After independence in 1960, the long presidency of Mobutu Sese Seko made the newly named Zaire notorious for cronyism and corruption. When President Mobutu came into office in 1965, a sustained period of institutionalised corruption and misappropriation of state resources began. Large proportions of the revenues from state-owned companies, such as the copper and cobalt company Gécamines, went not to the state treasury but straight into the pockets of President Mobutu and his closest allies.

“Our brothers who help kill us”—economic exploitation and human rights abuses in the east, Amnesty International Report, AFR 62/010/2003, April 1, 2003.
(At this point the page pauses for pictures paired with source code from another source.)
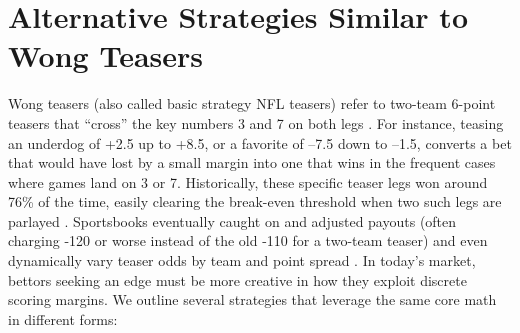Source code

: \documentclass[12pt]{article}
\begin{document}
\section{Alternative Strategies Similar to Wong Teasers}
Wong teasers (also called basic strategy NFL teasers) refer to two-team 6-point teasers that “cross” the key numbers 3 and 7 on both legs \cite{Wong2001}. For instance, teasing an underdog of +2.5 up to +8.5, or a favorite of --7.5 down to --1.5, converts a bet that would have lost by a small margin into one that wins in the frequent cases where games land on 3 or 7. Historically, these specific teaser legs won around 76\% of the time, easily clearing the break-even threshold when two such legs are parlayed \cite{Andrews2024}. Sportsbooks eventually caught on and adjusted payouts (often charging -120 or worse instead of the old -110 for a two-team teaser) and even dynamically vary teaser odds by team and point spread \cite{Andrews2024}. In today’s market, bettors seeking an edge must be more creative in how they exploit discrete scoring margins. We outline several strategies that leverage the same core math in different forms:
\end{document}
The impact of this corruption is felt on the citizens:

Today, Mobutu is deposed and dead, but his legacies live on. His family holds his fortune, and his country holds his $12 billion debt. In a nation with an annual income of $110 per capita, each resident theoretically owes foreign creditors $236.

David Malin Roodman, Still Waiting for the Jubilee, World Watch Institute, 26 April 2001.

Since then, there have been many internal conflicts where all sides have been supported from various neighbors. The conflict has also been fueled by weapons sales and by military training. The weapons have come from the former Soviet bloc countries as well as the United States, who have also provided military training.

The United States military has been covertly involved in the wars in the Democratic Republic of Congo, a US parliamentary subcommittee has been told. Intelligence specialist Wayne Madsen, appearing before the US House subcommittee on International Operations and Human Rights, also said American companies, including one linked to former President George Bush Snr, the father of the current US President, are stoking the Congo conflict for monetary gains.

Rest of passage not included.